“There is always some room for changes”
AT: Where are you from and how/why you start engaging to art?
RH: I am from Mexico City. I studied in a Japanese School there and I remember how fascinated I was by the drawings they used in the textbooks, even before knowing how to read or understand Japanese. Then came the learning of the characters and ideograms that seemed like scribbles or drawings at first. That leap over words connecting images is something that is still something that keeps me excited to this day.
AT: When did it become serious?
RH: I am not sure I can distinguish a time where art wasn’t serious to me from a time where it became serious. Instead, I think there is a love and a passion for it that has only matured.
AT: Are there any person who has been significant in your breakthrough as an artist?
RH: Yes, very much: Silvia Bächli, my professor at the Kunstakademie Karlsruhe.
AT: What is your first approach to the work? How would you describe your practice?
RH: My first approach is always drawing. I see it as the process of forming ideas; simple realizations that are inspired by what I read or see in the world. This unlocks a visual/verbal imagination that takes a life of its own. Most of the times, this results in installations where I combine different media, and for which I put at the center the experience and the point of view of the expectator, any given expectator.
O mundo real não alça voo (The real world does not take flight), 2018 | Installation, Pivô, Sao Paulo, Brasil (detail) | Courtesy of the artist and Galería Madragoa, Lisbon | Photo: Everton Ballardin.
AT: What do you aim to reach with your work?
RH: The moon.
AT: What are your favorite tools and materials for working?
RH: A 3H graphite pencil, a Payne’s grey Faber-Castell color pencil, a plain notebook, a pencil sharpener and an eraser. I also love oil colors and their smell, it always brings me good memories.

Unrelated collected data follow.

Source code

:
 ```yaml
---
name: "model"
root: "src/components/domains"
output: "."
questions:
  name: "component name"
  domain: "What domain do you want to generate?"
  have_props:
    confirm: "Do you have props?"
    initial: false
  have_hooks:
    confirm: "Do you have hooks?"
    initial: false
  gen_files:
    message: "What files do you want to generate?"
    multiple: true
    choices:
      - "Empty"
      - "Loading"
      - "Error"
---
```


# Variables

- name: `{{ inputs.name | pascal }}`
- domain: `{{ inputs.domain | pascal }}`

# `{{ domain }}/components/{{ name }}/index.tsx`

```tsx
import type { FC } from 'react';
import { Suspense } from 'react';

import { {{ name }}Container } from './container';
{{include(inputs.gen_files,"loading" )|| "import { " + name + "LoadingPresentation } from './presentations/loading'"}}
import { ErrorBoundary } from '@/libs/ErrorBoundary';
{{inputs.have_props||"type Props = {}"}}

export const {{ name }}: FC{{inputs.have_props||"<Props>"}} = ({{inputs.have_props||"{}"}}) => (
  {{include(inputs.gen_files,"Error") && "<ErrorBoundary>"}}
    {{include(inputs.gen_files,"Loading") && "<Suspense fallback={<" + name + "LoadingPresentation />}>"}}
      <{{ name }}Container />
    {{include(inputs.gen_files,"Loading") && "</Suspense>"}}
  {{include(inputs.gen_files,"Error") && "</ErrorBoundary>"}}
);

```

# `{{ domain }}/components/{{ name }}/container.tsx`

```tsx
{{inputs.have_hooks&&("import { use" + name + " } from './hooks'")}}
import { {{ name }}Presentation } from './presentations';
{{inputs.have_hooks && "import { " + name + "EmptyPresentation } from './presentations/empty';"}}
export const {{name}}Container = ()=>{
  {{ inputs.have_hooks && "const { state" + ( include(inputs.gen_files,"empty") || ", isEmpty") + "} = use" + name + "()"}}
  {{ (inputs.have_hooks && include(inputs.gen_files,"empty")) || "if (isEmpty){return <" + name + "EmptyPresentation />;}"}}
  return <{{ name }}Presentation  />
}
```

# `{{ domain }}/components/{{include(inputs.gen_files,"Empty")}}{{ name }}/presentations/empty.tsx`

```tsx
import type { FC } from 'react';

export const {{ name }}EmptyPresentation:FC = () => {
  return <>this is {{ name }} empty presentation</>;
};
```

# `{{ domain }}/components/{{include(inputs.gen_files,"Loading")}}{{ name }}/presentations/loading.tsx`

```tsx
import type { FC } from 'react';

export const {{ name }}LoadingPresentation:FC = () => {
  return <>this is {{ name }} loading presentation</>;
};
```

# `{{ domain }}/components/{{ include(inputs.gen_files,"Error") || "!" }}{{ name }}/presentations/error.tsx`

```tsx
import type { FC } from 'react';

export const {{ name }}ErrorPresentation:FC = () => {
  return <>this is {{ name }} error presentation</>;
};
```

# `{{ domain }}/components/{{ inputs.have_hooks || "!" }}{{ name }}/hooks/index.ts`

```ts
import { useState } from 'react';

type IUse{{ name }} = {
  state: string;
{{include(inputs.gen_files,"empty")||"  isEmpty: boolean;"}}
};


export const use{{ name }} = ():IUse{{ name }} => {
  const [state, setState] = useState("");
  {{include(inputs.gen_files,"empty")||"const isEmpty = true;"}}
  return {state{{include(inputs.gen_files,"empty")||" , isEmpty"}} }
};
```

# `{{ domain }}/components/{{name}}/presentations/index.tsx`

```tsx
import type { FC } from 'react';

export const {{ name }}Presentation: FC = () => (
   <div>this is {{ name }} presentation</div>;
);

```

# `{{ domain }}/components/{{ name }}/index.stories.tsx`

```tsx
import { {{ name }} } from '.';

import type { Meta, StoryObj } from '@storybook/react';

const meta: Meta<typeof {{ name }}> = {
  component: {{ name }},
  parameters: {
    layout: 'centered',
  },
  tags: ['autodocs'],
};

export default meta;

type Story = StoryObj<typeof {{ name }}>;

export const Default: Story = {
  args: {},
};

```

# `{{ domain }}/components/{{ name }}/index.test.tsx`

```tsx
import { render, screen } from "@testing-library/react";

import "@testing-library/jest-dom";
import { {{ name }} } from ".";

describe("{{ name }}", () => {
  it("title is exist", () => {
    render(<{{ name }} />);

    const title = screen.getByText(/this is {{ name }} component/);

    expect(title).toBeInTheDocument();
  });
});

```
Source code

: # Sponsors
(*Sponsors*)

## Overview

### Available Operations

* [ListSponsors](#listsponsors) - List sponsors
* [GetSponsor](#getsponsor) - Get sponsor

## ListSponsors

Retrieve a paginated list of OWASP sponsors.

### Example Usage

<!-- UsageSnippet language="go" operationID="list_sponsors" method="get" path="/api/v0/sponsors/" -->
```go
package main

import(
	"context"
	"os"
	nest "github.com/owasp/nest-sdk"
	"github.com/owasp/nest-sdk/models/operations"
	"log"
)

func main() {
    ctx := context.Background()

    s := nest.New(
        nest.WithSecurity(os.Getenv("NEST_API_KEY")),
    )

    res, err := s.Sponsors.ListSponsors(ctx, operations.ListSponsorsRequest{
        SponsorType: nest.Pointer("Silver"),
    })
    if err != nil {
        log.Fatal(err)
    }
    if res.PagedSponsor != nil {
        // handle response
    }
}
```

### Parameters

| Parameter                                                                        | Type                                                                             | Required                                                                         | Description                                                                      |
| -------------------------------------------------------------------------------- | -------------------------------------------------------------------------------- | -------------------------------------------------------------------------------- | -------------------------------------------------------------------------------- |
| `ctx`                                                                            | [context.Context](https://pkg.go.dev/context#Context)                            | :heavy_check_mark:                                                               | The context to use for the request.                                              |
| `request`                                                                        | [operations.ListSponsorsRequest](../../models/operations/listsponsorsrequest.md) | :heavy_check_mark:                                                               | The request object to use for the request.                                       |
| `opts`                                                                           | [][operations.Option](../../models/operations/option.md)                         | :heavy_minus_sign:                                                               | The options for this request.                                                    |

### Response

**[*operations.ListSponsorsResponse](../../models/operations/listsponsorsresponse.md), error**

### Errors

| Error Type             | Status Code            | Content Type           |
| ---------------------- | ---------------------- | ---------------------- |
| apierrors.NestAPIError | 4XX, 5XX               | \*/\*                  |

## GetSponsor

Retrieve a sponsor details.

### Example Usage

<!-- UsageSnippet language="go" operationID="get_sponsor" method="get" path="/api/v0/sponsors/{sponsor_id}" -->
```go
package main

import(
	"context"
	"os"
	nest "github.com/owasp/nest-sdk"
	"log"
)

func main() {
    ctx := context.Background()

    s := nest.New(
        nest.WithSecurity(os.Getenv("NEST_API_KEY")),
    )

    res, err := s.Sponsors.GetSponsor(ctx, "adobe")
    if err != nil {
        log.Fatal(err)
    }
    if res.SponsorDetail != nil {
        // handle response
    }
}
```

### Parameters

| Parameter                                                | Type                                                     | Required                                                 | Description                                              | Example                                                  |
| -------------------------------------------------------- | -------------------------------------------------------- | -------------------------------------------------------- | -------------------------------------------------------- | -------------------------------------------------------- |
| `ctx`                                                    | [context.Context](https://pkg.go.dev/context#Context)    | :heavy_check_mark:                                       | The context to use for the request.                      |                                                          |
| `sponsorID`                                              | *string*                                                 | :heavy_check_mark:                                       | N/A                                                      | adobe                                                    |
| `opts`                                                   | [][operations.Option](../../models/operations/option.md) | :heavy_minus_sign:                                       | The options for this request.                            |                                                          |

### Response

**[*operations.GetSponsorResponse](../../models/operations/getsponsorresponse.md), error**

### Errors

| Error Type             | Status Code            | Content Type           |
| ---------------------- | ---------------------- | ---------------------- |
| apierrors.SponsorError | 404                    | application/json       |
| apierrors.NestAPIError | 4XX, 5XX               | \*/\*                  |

AT: What do you feel while you work? Do you usually think about the final outcome beforehand?
RH: It normally feels like my mind is in the right place. In a way, the work continues outside of the studio, but personally I feel really present when my hands are in action. Small repetitive actions I do in the studio stay with me throughout the day by repeating them unconsciously in my mind, and I like that feeling of continuity, of a thread that brings together all my days and marks the passage of time.
AT: How do you understand that a work is finished?
RH: It depends on the case. Sometimes it’s very clear because there is an initial plan to follow, but even then it is also good to let the work sit for a moment and see it with some perspective. There is always some room for changes.
Plasma, 2017 | Installation view at Galeria Madragoa, Lisbon | Courtesy of the artist and Galeria Madragoa, Lisbon | Photo: Bruno Lopes.
AT: Where does the inspiration for the work come from?
RH: Mostly literature, painting and conversations with friends.
AT: Are there any artists who influenced your works? Why?
RH: Yes, many. René Magritte and Giorgio De Chirico are two of the most important ones.
AT: How important is the role of social media for you?
RH: It can bring to your attention things that would otherwise not cross your way, and that is great. It’s like a fast introduction to an endless amount of things in a very crowded room. That can be fun and even interesting but it can also become a bit numbing. Personally, I like to go through my own Instagram account and see it as a personal record or a diary where I can see the things that have interested me through time.
¿Qué escucho cuando escucho el discurrir del tiempo?, 2019 | Installation, Sala de Arte Publico Siqueiros, Mexico City | Courtesy of the artist and Galería Madragoa, Lisbon: ChertLüdde Gallery, Berlin | Photo: Ramiro Chaves.
AT: As an artist, what is your point of view about the contemporary art system?
RH: I feel sociability and quick success are way too high on the scale of priorities. I want to have personal connections that extend through time.
AT: What do you find to be the most challenging or daunting thing about pursuing art? What is the most rewarding part of working as an artist?
RH: The most challenging part must be organization. Sometimes I wish I had more time for certain things and to be able to give my attention to many things at once, including personal life matters. The most rewarding part: to feel satisfied about work after investing time and effort in it.
AT: What do you do besides art?
RH: Reading, seeing friends, spending time with my family, traveling.
AT: What are your goals and expectations for the future?
RH: I would like to have a bright studio with a large window facing a garden.
The Shadow of a Thank, 2018, hand-hammered brass, wood; multiple part installation | ArtBasel Statements with Galería Madragoa, Lisbon.
Rodrigo Hernández (b. 1983) is a Mexican sculptor currently living and working in México City, Mexico. Working mostly with classical medias and techniques of art making, including drawing, sculpture and painting, Hernández is interested in the constitutive movement of art and image making, from Meso-American iconography to contemporary art. His projects vary from object-making within a devoted studio practice to site-specific and research oriented projects. He draws on a number of aesthetic references, which range classical Japanese printmaking to fashion, and European modernism, among others, to develop a very personal formal vocabulary.